> _LISTED RECORDS_:
▼

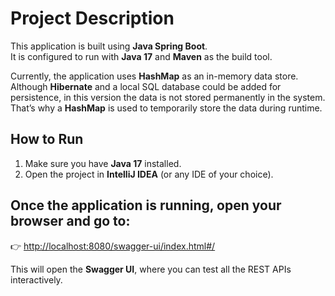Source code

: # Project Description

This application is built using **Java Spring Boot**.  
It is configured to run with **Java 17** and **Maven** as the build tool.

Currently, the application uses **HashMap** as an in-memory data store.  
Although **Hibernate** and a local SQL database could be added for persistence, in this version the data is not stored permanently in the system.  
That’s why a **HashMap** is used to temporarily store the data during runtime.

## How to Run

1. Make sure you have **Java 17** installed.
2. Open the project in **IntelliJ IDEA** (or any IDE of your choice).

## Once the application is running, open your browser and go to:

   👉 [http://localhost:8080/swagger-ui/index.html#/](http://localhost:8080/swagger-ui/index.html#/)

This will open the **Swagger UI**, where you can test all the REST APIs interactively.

▲
▼

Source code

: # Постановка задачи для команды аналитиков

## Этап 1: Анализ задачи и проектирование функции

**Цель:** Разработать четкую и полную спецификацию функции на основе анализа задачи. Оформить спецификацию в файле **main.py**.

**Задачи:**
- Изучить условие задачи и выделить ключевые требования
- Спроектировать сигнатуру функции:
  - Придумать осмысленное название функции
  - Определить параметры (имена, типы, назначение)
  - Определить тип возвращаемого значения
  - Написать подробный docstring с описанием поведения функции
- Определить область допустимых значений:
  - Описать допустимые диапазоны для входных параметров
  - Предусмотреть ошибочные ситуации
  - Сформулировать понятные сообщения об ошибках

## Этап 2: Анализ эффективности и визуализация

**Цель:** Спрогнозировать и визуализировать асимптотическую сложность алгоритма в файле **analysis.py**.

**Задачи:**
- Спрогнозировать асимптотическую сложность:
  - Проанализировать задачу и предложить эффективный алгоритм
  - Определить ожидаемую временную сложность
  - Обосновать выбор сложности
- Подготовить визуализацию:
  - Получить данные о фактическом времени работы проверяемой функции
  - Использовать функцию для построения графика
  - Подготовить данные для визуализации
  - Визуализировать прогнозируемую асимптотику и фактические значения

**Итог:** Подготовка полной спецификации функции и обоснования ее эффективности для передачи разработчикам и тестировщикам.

▲
▼

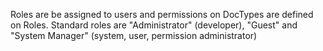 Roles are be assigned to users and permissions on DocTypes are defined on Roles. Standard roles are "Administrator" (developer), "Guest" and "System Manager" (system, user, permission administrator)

▲

> _WHAT NEEDS TO BE DONE_: In the records above, find every line with the word "файле" and copy it.

> _PROBLEM SOLUTION_:
**Цель:** Разработать четкую и полную спецификацию функции на основе анализа задачи. Оформить спецификацию в файле **main.py**.
**Цель:** Спрогнозировать и визуализировать асимптотическую сложность алгоритма в файле **analysis.py**.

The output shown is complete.